Top of SUPPLIED RECORDS

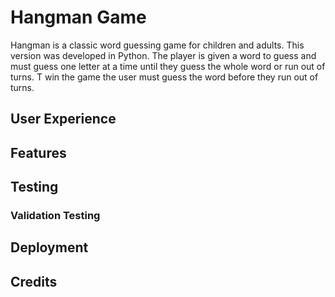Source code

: # Hangman Game
Hangman is a classic word guessing game for children and adults. 
This version was developed in Python. The player is given a word to guess and must guess one letter at a time until they guess the whole word or run out of turns. T win the game the user must guess the word before they run out of turns. 

## User Experience

## Features

## Testing

### Validation Testing

## Deployment

## Credits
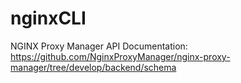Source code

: # nginxCLI

NGINX Proxy Manager API Documentation: https://github.com/NginxProxyManager/nginx-proxy-manager/tree/develop/backend/schema
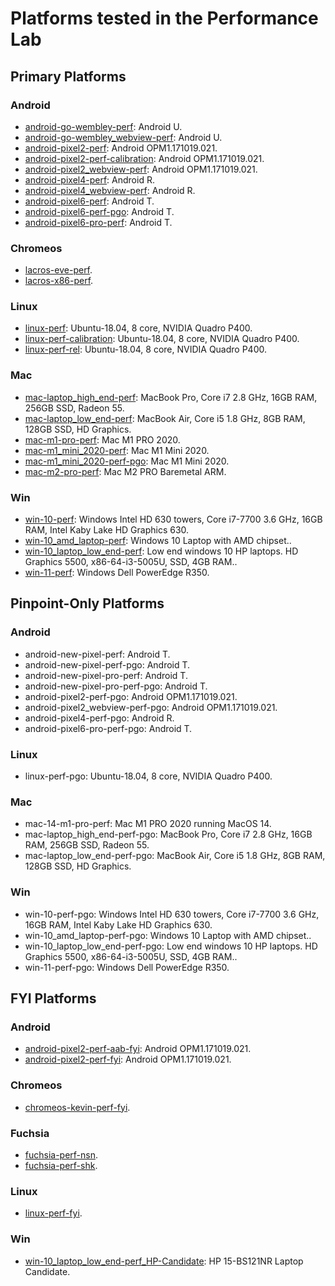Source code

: 
[comment]: # (AUTOGENERATED FILE DO NOT EDIT)
[comment]: # (See //tools/perf/generate_perf_data to make changes)

# Platforms tested in the Performance Lab

## Primary Platforms

### Android

 * [android-go-wembley-perf](https://ci.chromium.org/p/chrome/builders/ci/android-go-wembley-perf): Android U.
 * [android-go-wembley_webview-perf](https://ci.chromium.org/p/chrome/builders/ci/android-go-wembley_webview-perf): Android U.
 * [android-pixel2-perf](https://ci.chromium.org/p/chrome/builders/ci/android-pixel2-perf): Android OPM1.171019.021.
 * [android-pixel2-perf-calibration](https://ci.chromium.org/p/chrome/builders/ci/android-pixel2-perf-calibration): Android OPM1.171019.021.
 * [android-pixel2_webview-perf](https://ci.chromium.org/p/chrome/builders/ci/android-pixel2_webview-perf): Android OPM1.171019.021.
 * [android-pixel4-perf](https://ci.chromium.org/p/chrome/builders/ci/android-pixel4-perf): Android R.
 * [android-pixel4_webview-perf](https://ci.chromium.org/p/chrome/builders/ci/android-pixel4_webview-perf): Android R.
 * [android-pixel6-perf](https://ci.chromium.org/p/chrome/builders/ci/android-pixel6-perf): Android T.
 * [android-pixel6-perf-pgo](https://ci.chromium.org/p/chrome/builders/ci/android-pixel6-perf-pgo): Android T.
 * [android-pixel6-pro-perf](https://ci.chromium.org/p/chrome/builders/ci/android-pixel6-pro-perf): Android T.

### Chromeos

 * [lacros-eve-perf](https://ci.chromium.org/p/chrome/builders/ci/lacros-eve-perf).
 * [lacros-x86-perf](https://ci.chromium.org/p/chrome/builders/ci/lacros-x86-perf).

### Linux

 * [linux-perf](https://ci.chromium.org/p/chrome/builders/ci/linux-perf): Ubuntu-18.04, 8 core, NVIDIA Quadro P400.
 * [linux-perf-calibration](https://ci.chromium.org/p/chrome/builders/ci/linux-perf-calibration): Ubuntu-18.04, 8 core, NVIDIA Quadro P400.
 * [linux-perf-rel](https://ci.chromium.org/p/chrome/builders/ci/linux-perf-rel): Ubuntu-18.04, 8 core, NVIDIA Quadro P400.

### Mac

 * [mac-laptop_high_end-perf](https://ci.chromium.org/p/chrome/builders/ci/mac-laptop_high_end-perf): MacBook Pro, Core i7 2.8 GHz, 16GB RAM, 256GB SSD, Radeon 55.
 * [mac-laptop_low_end-perf](https://ci.chromium.org/p/chrome/builders/ci/mac-laptop_low_end-perf): MacBook Air, Core i5 1.8 GHz, 8GB RAM, 128GB SSD, HD Graphics.
 * [mac-m1-pro-perf](https://ci.chromium.org/p/chrome/builders/ci/mac-m1-pro-perf): Mac M1 PRO 2020.
 * [mac-m1_mini_2020-perf](https://ci.chromium.org/p/chrome/builders/ci/mac-m1_mini_2020-perf): Mac M1 Mini 2020.
 * [mac-m1_mini_2020-perf-pgo](https://ci.chromium.org/p/chrome/builders/ci/mac-m1_mini_2020-perf-pgo): Mac M1 Mini 2020.
 * [mac-m2-pro-perf](https://ci.chromium.org/p/chrome/builders/ci/mac-m2-pro-perf): Mac M2 PRO Baremetal ARM.

### Win

 * [win-10-perf](https://ci.chromium.org/p/chrome/builders/ci/win-10-perf): Windows Intel HD 630 towers, Core i7-7700 3.6 GHz, 16GB RAM, Intel Kaby Lake HD Graphics 630.
 * [win-10_amd_laptop-perf](https://ci.chromium.org/p/chrome/builders/ci/win-10_amd_laptop-perf): Windows 10 Laptop with AMD chipset..
 * [win-10_laptop_low_end-perf](https://ci.chromium.org/p/chrome/builders/ci/win-10_laptop_low_end-perf): Low end windows 10 HP laptops. HD Graphics 5500, x86-64-i3-5005U, SSD, 4GB RAM..
 * [win-11-perf](https://ci.chromium.org/p/chrome/builders/ci/win-11-perf): Windows Dell PowerEdge R350.

## Pinpoint-Only Platforms

### Android

 * android-new-pixel-perf: Android T.
 * android-new-pixel-perf-pgo: Android T.
 * android-new-pixel-pro-perf: Android T.
 * android-new-pixel-pro-perf-pgo: Android T.
 * android-pixel2-perf-pgo: Android OPM1.171019.021.
 * android-pixel2_webview-perf-pgo: Android OPM1.171019.021.
 * android-pixel4-perf-pgo: Android R.
 * android-pixel6-pro-perf-pgo: Android T.

### Linux

 * linux-perf-pgo: Ubuntu-18.04, 8 core, NVIDIA Quadro P400.

### Mac

 * mac-14-m1-pro-perf: Mac M1 PRO 2020 running MacOS 14.
 * mac-laptop_high_end-perf-pgo: MacBook Pro, Core i7 2.8 GHz, 16GB RAM, 256GB SSD, Radeon 55.
 * mac-laptop_low_end-perf-pgo: MacBook Air, Core i5 1.8 GHz, 8GB RAM, 128GB SSD, HD Graphics.

### Win

 * win-10-perf-pgo: Windows Intel HD 630 towers, Core i7-7700 3.6 GHz, 16GB RAM, Intel Kaby Lake HD Graphics 630.
 * win-10_amd_laptop-perf-pgo: Windows 10 Laptop with AMD chipset..
 * win-10_laptop_low_end-perf-pgo: Low end windows 10 HP laptops. HD Graphics 5500, x86-64-i3-5005U, SSD, 4GB RAM..
 * win-11-perf-pgo: Windows Dell PowerEdge R350.

## FYI Platforms

### Android

 * [android-pixel2-perf-aab-fyi](https://ci.chromium.org/p/chrome/builders/ci/android-pixel2-perf-aab-fyi): Android OPM1.171019.021.
 * [android-pixel2-perf-fyi](https://ci.chromium.org/p/chrome/builders/ci/android-pixel2-perf-fyi): Android OPM1.171019.021.

### Chromeos

 * [chromeos-kevin-perf-fyi](https://ci.chromium.org/p/chrome/builders/ci/chromeos-kevin-perf-fyi).

### Fuchsia

 * [fuchsia-perf-nsn](https://ci.chromium.org/p/chrome/builders/ci/fuchsia-perf-nsn).
 * [fuchsia-perf-shk](https://ci.chromium.org/p/chrome/builders/ci/fuchsia-perf-shk).

### Linux

 * [linux-perf-fyi](https://ci.chromium.org/p/chrome/builders/ci/linux-perf-fyi).

### Win

 * [win-10_laptop_low_end-perf_HP-Candidate](https://ci.chromium.org/p/chrome/builders/ci/win-10_laptop_low_end-perf_HP-Candidate): HP 15-BS121NR Laptop Candidate.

Bottom of SUPPLIED RECORDS

*TASK STATEMENT*: Write the lines above out again exactly, without any of their pictures.

*TASK SOLUTION*:
Source code

: # Hangman Game
Hangman is a classic word guessing game for children and adults. 
This version was developed in Python. The player is given a word to guess and must guess one letter at a time until they guess the whole word or run out of turns. T win the game the user must guess the word before they run out of turns. 

## User Experience

## Features

## Testing

### Validation Testing

## Deployment

## Credits
Source code

: # nginxCLI

NGINX Proxy Manager API Documentation: https://github.com/NginxProxyManager/nginx-proxy-manager/tree/develop/backend/schema
Source code

: 
[comment]: # (AUTOGENERATED FILE DO NOT EDIT)
[comment]: # (See //tools/perf/generate_perf_data to make changes)

# Platforms tested in the Performance Lab

## Primary Platforms

### Android

 * [android-go-wembley-perf](https://ci.chromium.org/p/chrome/builders/ci/android-go-wembley-perf): Android U.
 * [android-go-wembley_webview-perf](https://ci.chromium.org/p/chrome/builders/ci/android-go-wembley_webview-perf): Android U.
 * [android-pixel2-perf](https://ci.chromium.org/p/chrome/builders/ci/android-pixel2-perf): Android OPM1.171019.021.
 * [android-pixel2-perf-calibration](https://ci.chromium.org/p/chrome/builders/ci/android-pixel2-perf-calibration): Android OPM1.171019.021.
 * [android-pixel2_webview-perf](https://ci.chromium.org/p/chrome/builders/ci/android-pixel2_webview-perf): Android OPM1.171019.021.
 * [android-pixel4-perf](https://ci.chromium.org/p/chrome/builders/ci/android-pixel4-perf): Android R.
 * [android-pixel4_webview-perf](https://ci.chromium.org/p/chrome/builders/ci/android-pixel4_webview-perf): Android R.
 * [android-pixel6-perf](https://ci.chromium.org/p/chrome/builders/ci/android-pixel6-perf): Android T.
 * [android-pixel6-perf-pgo](https://ci.chromium.org/p/chrome/builders/ci/android-pixel6-perf-pgo): Android T.
 * [android-pixel6-pro-perf](https://ci.chromium.org/p/chrome/builders/ci/android-pixel6-pro-perf): Android T.

### Chromeos

 * [lacros-eve-perf](https://ci.chromium.org/p/chrome/builders/ci/lacros-eve-perf).
 * [lacros-x86-perf](https://ci.chromium.org/p/chrome/builders/ci/lacros-x86-perf).

### Linux

 * [linux-perf](https://ci.chromium.org/p/chrome/builders/ci/linux-perf): Ubuntu-18.04, 8 core, NVIDIA Quadro P400.
 * [linux-perf-calibration](https://ci.chromium.org/p/chrome/builders/ci/linux-perf-calibration): Ubuntu-18.04, 8 core, NVIDIA Quadro P400.
 * [linux-perf-rel](https://ci.chromium.org/p/chrome/builders/ci/linux-perf-rel): Ubuntu-18.04, 8 core, NVIDIA Quadro P400.

### Mac

 * [mac-laptop_high_end-perf](https://ci.chromium.org/p/chrome/builders/ci/mac-laptop_high_end-perf): MacBook Pro, Core i7 2.8 GHz, 16GB RAM, 256GB SSD, Radeon 55.
 * [mac-laptop_low_end-perf](https://ci.chromium.org/p/chrome/builders/ci/mac-laptop_low_end-perf): MacBook Air, Core i5 1.8 GHz, 8GB RAM, 128GB SSD, HD Graphics.
 * [mac-m1-pro-perf](https://ci.chromium.org/p/chrome/builders/ci/mac-m1-pro-perf): Mac M1 PRO 2020.
 * [mac-m1_mini_2020-perf](https://ci.chromium.org/p/chrome/builders/ci/mac-m1_mini_2020-perf): Mac M1 Mini 2020.
 * [mac-m1_mini_2020-perf-pgo](https://ci.chromium.org/p/chrome/builders/ci/mac-m1_mini_2020-perf-pgo): Mac M1 Mini 2020.
 * [mac-m2-pro-perf](https://ci.chromium.org/p/chrome/builders/ci/mac-m2-pro-perf): Mac M2 PRO Baremetal ARM.

### Win

 * [win-10-perf](https://ci.chromium.org/p/chrome/builders/ci/win-10-perf): Windows Intel HD 630 towers, Core i7-7700 3.6 GHz, 16GB RAM, Intel Kaby Lake HD Graphics 630.
 * [win-10_amd_laptop-perf](https://ci.chromium.org/p/chrome/builders/ci/win-10_amd_laptop-perf): Windows 10 Laptop with AMD chipset..
 * [win-10_laptop_low_end-perf](https://ci.chromium.org/p/chrome/builders/ci/win-10_laptop_low_end-perf): Low end windows 10 HP laptops. HD Graphics 5500, x86-64-i3-5005U, SSD, 4GB RAM..
 * [win-11-perf](https://ci.chromium.org/p/chrome/builders/ci/win-11-perf): Windows Dell PowerEdge R350.

## Pinpoint-Only Platforms

### Android

 * android-new-pixel-perf: Android T.
 * android-new-pixel-perf-pgo: Android T.
 * android-new-pixel-pro-perf: Android T.
 * android-new-pixel-pro-perf-pgo: Android T.
 * android-pixel2-perf-pgo: Android OPM1.171019.021.
 * android-pixel2_webview-perf-pgo: Android OPM1.171019.021.
 * android-pixel4-perf-pgo: Android R.
 * android-pixel6-pro-perf-pgo: Android T.

### Linux

 * linux-perf-pgo: Ubuntu-18.04, 8 core, NVIDIA Quadro P400.

### Mac

 * mac-14-m1-pro-perf: Mac M1 PRO 2020 running MacOS 14.
 * mac-laptop_high_end-perf-pgo: MacBook Pro, Core i7 2.8 GHz, 16GB RAM, 256GB SSD, Radeon 55.
 * mac-laptop_low_end-perf-pgo: MacBook Air, Core i5 1.8 GHz, 8GB RAM, 128GB SSD, HD Graphics.

### Win

 * win-10-perf-pgo: Windows Intel HD 630 towers, Core i7-7700 3.6 GHz, 16GB RAM, Intel Kaby Lake HD Graphics 630.
 * win-10_amd_laptop-perf-pgo: Windows 10 Laptop with AMD chipset..
 * win-10_laptop_low_end-perf-pgo: Low end windows 10 HP laptops. HD Graphics 5500, x86-64-i3-5005U, SSD, 4GB RAM..
 * win-11-perf-pgo: Windows Dell PowerEdge R350.

## FYI Platforms

### Android

 * [android-pixel2-perf-aab-fyi](https://ci.chromium.org/p/chrome/builders/ci/android-pixel2-perf-aab-fyi): Android OPM1.171019.021.
 * [android-pixel2-perf-fyi](https://ci.chromium.org/p/chrome/builders/ci/android-pixel2-perf-fyi): Android OPM1.171019.021.

### Chromeos

 * [chromeos-kevin-perf-fyi](https://ci.chromium.org/p/chrome/builders/ci/chromeos-kevin-perf-fyi).

### Fuchsia

 * [fuchsia-perf-nsn](https://ci.chromium.org/p/chrome/builders/ci/fuchsia-perf-nsn).
 * [fuchsia-perf-shk](https://ci.chromium.org/p/chrome/builders/ci/fuchsia-perf-shk).

### Linux

 * [linux-perf-fyi](https://ci.chromium.org/p/chrome/builders/ci/linux-perf-fyi).

### Win

 * [win-10_laptop_low_end-perf_HP-Candidate](https://ci.chromium.org/p/chrome/builders/ci/win-10_laptop_low_end-perf_HP-Candidate): HP 15-BS121NR Laptop Candidate.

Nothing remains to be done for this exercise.